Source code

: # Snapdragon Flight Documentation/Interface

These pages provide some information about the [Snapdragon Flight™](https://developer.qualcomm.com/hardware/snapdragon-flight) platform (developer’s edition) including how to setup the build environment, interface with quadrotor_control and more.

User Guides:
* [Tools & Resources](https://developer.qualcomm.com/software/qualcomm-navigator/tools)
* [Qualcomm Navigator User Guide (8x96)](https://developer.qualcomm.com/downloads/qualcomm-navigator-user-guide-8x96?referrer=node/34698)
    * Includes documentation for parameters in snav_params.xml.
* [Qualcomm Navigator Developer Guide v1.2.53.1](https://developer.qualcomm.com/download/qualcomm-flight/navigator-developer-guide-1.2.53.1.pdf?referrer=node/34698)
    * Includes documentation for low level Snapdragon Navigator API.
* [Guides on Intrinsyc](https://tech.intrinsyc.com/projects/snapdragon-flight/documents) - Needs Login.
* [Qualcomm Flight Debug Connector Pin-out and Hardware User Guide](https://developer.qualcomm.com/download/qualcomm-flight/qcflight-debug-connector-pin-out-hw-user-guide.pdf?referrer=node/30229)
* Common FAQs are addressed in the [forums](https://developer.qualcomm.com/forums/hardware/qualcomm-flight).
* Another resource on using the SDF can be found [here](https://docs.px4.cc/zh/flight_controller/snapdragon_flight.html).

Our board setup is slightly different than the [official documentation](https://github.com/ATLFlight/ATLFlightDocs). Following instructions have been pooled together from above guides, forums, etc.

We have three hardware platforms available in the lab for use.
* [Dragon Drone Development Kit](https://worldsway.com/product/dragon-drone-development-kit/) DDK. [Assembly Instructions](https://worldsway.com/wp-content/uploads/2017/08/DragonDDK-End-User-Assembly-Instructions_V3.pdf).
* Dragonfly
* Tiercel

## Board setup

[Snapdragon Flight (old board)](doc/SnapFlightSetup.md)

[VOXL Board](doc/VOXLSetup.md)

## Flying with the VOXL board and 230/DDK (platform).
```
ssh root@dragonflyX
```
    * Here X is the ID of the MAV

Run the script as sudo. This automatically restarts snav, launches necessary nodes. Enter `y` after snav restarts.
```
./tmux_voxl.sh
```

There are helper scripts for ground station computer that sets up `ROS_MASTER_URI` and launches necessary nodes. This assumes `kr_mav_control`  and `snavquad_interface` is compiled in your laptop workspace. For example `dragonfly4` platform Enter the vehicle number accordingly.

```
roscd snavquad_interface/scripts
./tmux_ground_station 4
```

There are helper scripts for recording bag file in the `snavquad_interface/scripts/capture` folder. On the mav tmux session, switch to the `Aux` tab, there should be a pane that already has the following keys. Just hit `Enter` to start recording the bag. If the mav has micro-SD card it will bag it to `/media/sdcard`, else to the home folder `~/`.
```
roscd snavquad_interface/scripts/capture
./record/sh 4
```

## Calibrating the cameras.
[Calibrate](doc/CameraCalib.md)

• **Task to complete**
The reply should hold only the lines from the beginning of the listing to the line with "We have three", both ends included, unchanged.

• **Completed exercise**
Source code

: # Snapdragon Flight Documentation/Interface

These pages provide some information about the [Snapdragon Flight™](https://developer.qualcomm.com/hardware/snapdragon-flight) platform (developer’s edition) including how to setup the build environment, interface with quadrotor_control and more.

User Guides:
* [Tools & Resources](https://developer.qualcomm.com/software/qualcomm-navigator/tools)
* [Qualcomm Navigator User Guide (8x96)](https://developer.qualcomm.com/downloads/qualcomm-navigator-user-guide-8x96?referrer=node/34698)
    * Includes documentation for parameters in snav_params.xml.
* [Qualcomm Navigator Developer Guide v1.2.53.1](https://developer.qualcomm.com/download/qualcomm-flight/navigator-developer-guide-1.2.53.1.pdf?referrer=node/34698)
    * Includes documentation for low level Snapdragon Navigator API.
* [Guides on Intrinsyc](https://tech.intrinsyc.com/projects/snapdragon-flight/documents) - Needs Login.
* [Qualcomm Flight Debug Connector Pin-out and Hardware User Guide](https://developer.qualcomm.com/download/qualcomm-flight/qcflight-debug-connector-pin-out-hw-user-guide.pdf?referrer=node/30229)
* Common FAQs are addressed in the [forums](https://developer.qualcomm.com/forums/hardware/qualcomm-flight).
* Another resource on using the SDF can be found [here](https://docs.px4.cc/zh/flight_controller/snapdragon_flight.html).

Our board setup is slightly different than the [official documentation](https://github.com/ATLFlight/ATLFlightDocs). Following instructions have been pooled together from above guides, forums, etc.

We have three hardware platforms available in the lab for use.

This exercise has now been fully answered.